Como em tudo o que ameaça o legado estabelecido, a oficialização deste tipo de solução e o afastamento do seu principal problema – o risco que corria a cargo do passageiro em caso de perda de voo – encontrou enormes resistências iniciais e tentativas de boicote por parte das companhias tradicionais e dos seus hubs, que se vêm, assim, uma vez mais, ultrapassados num dos segmentos de negócio que até então era seu exclusivo e através do qual faziam muito dinheiro. Já tinham perdido no chamado tráfego ponto-a-ponto no médio curso, não estavam dispostas a perder no mercado dos passageiros em trânsito.

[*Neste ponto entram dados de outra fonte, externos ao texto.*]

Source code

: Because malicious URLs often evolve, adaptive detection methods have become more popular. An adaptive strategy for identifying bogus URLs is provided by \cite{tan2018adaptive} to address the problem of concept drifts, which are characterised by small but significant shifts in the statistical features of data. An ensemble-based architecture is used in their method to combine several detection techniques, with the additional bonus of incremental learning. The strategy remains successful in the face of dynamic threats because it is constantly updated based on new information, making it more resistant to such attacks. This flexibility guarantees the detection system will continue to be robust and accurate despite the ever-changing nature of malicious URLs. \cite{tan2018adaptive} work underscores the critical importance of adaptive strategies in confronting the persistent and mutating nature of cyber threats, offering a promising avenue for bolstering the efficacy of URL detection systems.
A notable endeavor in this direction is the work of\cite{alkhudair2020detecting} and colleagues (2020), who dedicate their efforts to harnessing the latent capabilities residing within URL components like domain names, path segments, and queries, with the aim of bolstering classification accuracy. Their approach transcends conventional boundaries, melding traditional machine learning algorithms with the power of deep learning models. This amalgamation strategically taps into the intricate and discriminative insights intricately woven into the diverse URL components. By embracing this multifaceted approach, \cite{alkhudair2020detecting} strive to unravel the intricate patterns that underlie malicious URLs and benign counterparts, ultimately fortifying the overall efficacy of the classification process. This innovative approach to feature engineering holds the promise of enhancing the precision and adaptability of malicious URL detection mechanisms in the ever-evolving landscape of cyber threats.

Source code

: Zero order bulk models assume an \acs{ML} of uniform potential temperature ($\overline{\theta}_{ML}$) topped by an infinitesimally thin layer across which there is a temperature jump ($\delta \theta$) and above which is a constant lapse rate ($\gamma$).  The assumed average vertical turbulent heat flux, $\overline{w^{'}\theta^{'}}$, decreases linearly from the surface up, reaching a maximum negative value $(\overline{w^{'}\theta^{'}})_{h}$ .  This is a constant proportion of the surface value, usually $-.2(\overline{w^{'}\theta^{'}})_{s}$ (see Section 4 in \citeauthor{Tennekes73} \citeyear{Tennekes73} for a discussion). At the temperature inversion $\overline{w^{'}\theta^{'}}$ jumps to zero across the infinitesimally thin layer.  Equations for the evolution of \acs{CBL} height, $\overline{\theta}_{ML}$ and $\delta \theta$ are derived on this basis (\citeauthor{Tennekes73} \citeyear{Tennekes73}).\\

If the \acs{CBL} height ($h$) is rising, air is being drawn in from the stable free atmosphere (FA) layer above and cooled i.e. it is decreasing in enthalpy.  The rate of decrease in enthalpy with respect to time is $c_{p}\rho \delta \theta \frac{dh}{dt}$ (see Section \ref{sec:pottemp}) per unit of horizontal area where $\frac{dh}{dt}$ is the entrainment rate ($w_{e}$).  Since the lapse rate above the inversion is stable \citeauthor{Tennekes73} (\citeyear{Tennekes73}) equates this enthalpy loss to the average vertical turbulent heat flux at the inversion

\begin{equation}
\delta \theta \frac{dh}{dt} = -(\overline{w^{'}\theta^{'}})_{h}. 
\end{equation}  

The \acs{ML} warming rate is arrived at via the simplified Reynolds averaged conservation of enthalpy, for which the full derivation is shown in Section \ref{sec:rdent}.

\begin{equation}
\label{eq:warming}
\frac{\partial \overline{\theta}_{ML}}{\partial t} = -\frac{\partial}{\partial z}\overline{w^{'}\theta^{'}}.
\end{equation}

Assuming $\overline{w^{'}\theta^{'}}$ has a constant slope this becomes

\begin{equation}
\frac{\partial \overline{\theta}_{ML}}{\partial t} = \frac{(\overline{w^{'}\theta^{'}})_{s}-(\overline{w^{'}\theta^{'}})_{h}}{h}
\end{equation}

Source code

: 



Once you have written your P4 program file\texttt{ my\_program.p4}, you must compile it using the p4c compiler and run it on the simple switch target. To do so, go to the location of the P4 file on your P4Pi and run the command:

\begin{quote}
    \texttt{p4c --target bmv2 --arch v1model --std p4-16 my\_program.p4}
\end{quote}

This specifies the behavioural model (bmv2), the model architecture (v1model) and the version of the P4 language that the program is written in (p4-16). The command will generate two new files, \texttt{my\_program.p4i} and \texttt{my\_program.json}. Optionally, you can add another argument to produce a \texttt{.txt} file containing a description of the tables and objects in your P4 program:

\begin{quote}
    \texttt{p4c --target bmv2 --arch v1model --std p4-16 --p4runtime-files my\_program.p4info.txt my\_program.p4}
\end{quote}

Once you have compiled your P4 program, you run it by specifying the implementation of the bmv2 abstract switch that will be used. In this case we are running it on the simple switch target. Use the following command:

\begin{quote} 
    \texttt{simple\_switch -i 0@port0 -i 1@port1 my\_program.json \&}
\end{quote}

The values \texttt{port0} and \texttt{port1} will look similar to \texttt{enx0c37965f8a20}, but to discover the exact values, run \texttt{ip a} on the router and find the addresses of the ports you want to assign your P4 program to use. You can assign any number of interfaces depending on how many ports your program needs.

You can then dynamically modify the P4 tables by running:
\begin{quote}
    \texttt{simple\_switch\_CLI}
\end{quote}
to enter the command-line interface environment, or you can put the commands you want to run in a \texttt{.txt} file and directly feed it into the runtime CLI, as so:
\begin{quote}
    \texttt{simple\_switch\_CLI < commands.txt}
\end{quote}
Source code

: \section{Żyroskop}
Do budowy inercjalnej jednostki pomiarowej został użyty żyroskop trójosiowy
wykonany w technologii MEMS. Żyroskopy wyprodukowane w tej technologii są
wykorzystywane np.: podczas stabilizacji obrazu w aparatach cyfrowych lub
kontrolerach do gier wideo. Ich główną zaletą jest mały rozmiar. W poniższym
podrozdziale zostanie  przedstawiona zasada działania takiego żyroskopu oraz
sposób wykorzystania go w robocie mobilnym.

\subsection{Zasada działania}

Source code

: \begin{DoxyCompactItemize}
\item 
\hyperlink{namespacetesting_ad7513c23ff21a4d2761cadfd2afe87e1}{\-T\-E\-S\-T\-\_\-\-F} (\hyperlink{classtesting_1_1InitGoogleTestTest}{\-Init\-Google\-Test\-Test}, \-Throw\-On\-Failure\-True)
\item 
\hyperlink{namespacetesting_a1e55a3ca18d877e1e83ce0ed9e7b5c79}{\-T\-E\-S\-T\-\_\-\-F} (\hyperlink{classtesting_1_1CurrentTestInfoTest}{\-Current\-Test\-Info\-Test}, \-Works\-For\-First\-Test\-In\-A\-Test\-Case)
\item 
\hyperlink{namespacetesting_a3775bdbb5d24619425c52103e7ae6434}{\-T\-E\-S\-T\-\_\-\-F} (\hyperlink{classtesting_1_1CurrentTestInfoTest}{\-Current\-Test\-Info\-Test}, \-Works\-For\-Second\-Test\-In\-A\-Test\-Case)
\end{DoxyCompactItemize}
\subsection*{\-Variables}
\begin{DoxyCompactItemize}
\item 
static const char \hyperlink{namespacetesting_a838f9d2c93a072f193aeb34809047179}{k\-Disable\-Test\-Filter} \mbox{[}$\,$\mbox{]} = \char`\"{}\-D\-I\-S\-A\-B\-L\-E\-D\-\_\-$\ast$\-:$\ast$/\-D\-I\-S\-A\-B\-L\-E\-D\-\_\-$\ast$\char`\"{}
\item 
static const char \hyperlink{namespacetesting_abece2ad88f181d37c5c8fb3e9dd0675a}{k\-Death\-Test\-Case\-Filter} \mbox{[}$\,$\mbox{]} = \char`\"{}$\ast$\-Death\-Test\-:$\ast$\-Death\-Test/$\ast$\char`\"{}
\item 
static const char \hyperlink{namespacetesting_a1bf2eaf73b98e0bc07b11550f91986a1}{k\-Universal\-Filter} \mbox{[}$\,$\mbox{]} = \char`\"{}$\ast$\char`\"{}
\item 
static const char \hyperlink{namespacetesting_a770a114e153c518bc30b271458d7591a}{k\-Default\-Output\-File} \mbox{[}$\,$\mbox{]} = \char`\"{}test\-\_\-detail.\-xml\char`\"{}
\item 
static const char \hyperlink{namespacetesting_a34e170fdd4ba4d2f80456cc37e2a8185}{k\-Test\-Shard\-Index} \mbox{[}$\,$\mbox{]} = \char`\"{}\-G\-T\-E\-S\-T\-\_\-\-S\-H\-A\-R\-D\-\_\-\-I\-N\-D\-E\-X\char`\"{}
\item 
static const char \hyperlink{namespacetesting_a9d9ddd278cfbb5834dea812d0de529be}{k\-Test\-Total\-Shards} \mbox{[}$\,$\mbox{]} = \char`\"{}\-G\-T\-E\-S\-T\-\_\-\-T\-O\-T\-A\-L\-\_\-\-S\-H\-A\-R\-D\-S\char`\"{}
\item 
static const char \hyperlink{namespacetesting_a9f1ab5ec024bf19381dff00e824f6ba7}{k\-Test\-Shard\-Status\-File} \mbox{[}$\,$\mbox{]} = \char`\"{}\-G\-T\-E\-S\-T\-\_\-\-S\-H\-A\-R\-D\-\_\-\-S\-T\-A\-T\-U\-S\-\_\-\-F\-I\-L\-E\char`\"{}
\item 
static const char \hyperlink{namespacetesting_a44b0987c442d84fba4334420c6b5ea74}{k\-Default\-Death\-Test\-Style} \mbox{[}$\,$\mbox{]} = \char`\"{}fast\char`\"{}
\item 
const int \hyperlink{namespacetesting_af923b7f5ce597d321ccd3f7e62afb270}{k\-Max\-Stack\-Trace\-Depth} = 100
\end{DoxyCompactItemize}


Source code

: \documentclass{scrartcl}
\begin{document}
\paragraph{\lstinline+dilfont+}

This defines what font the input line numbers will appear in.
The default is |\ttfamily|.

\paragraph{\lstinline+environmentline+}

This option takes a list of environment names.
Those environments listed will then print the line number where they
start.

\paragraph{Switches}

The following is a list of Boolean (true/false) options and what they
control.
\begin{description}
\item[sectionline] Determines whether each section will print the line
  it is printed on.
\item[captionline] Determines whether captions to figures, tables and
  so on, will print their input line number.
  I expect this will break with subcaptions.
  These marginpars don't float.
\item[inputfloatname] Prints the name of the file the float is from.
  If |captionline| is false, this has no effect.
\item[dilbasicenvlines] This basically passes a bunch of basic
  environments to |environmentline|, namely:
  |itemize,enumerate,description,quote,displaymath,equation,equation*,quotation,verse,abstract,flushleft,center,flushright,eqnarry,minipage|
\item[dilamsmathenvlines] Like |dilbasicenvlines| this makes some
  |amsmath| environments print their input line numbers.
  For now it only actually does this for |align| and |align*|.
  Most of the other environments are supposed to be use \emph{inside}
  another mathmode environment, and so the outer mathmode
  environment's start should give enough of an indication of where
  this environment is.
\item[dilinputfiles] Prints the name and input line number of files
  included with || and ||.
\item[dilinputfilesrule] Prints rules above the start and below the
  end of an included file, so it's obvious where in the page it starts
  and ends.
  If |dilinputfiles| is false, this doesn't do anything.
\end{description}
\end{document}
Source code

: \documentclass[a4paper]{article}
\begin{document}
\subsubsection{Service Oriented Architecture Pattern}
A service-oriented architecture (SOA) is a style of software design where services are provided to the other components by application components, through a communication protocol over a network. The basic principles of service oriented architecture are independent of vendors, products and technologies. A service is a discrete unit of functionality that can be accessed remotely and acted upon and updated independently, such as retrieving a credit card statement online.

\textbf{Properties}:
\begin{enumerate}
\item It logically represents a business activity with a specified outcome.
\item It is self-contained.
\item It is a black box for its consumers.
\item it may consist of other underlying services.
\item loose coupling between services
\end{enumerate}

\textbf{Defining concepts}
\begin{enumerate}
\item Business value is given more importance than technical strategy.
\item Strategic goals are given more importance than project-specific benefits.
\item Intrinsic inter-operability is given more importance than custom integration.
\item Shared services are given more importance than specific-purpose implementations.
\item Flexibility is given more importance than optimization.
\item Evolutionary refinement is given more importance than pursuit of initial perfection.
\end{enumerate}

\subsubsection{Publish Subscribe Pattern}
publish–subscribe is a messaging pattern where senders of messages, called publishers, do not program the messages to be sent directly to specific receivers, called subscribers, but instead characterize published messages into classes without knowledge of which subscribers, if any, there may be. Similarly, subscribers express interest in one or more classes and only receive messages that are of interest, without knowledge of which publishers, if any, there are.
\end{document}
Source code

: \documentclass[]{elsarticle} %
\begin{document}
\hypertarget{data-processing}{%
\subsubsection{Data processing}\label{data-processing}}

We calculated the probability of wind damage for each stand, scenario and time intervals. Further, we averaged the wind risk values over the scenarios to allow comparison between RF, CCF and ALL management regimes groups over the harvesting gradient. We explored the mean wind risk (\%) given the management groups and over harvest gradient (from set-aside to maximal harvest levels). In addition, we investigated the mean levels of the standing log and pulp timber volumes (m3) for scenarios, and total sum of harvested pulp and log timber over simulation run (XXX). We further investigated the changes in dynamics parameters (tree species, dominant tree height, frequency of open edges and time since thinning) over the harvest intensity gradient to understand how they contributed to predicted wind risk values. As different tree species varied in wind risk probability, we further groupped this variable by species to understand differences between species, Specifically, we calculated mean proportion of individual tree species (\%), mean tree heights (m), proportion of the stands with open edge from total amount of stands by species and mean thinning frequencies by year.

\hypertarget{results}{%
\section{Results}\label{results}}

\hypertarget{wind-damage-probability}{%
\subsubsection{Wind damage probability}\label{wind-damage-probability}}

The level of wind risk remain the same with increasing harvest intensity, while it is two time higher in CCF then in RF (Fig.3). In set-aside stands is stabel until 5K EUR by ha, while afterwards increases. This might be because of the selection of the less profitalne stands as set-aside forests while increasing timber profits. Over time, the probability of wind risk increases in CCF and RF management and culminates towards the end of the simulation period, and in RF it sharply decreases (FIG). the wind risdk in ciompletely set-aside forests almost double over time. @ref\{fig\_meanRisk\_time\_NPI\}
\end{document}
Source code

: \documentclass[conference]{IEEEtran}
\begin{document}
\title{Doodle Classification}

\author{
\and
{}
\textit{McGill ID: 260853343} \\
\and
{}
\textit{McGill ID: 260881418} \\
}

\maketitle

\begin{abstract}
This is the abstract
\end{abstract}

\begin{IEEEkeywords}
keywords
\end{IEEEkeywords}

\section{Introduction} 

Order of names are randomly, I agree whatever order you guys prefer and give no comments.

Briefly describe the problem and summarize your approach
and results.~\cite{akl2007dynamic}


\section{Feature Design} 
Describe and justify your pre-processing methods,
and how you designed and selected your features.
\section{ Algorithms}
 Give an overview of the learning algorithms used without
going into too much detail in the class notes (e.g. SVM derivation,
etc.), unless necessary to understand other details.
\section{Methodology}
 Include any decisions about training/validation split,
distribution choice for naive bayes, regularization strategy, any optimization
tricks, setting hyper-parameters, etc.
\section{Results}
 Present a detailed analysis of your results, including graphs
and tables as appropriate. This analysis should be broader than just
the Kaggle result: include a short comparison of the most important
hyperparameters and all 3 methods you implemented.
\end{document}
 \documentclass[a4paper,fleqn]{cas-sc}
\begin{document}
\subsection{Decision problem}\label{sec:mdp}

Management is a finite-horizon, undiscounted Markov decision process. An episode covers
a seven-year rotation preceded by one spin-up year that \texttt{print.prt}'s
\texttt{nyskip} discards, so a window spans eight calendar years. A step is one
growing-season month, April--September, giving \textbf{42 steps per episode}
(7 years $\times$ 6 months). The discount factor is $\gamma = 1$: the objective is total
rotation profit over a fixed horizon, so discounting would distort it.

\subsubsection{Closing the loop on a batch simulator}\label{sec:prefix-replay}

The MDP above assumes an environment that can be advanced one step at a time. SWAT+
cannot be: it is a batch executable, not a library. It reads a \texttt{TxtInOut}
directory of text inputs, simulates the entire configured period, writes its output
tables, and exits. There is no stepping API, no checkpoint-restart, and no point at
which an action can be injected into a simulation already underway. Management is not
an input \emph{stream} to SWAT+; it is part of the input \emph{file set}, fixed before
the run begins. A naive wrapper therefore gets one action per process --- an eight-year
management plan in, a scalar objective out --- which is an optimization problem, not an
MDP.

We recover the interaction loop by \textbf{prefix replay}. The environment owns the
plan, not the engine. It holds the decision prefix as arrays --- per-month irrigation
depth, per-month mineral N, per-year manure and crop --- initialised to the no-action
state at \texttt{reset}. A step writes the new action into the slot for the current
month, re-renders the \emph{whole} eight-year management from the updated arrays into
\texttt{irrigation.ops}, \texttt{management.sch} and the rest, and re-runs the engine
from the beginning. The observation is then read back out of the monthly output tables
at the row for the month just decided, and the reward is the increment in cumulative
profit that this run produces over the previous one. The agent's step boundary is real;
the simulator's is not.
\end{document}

É por essa razão que o interline virtual e o hub virtual subsequente se iniciam em aeroportos que não eram hubs clássicos e que entenderam o conceito, apoiando-o intrinsecamente. Londres Gatwick, Berlim ou Budapeste foram os primeiros dessa lista. A Portugal este conceito chegou-nos agora de forma tímida e incipiente pelas asas da Azores Airlines e da Transavia. Companhias e potencial não faltarão por este país fora, mas o protecionismo latente das várias entidades, o desinteresse económico de quem monopoliza todos os aeroportos do país, associados à desigualdade no setor promovida pela tutela não são auspiciosos para um desenvolvimento de vanguarda.
Logo agora, com a retoma das viagens no horizonte, também na aviação e nos hubs do século XXI nos deixamos passar à frente. A evolução é isso mesmo: resolve problemas e gera receita. Só é preciso saber abraçá-la.
PEDRO CASTRO
Director da SkyExpert Consulting
Para um “curioso” (?) a mensagem não poderia ser mais clara. Será bom que o “novo” governo reveja o seu conceito de Hub versus TAP.
Parabéns Pedro Castro pelo seu clarividente artigo.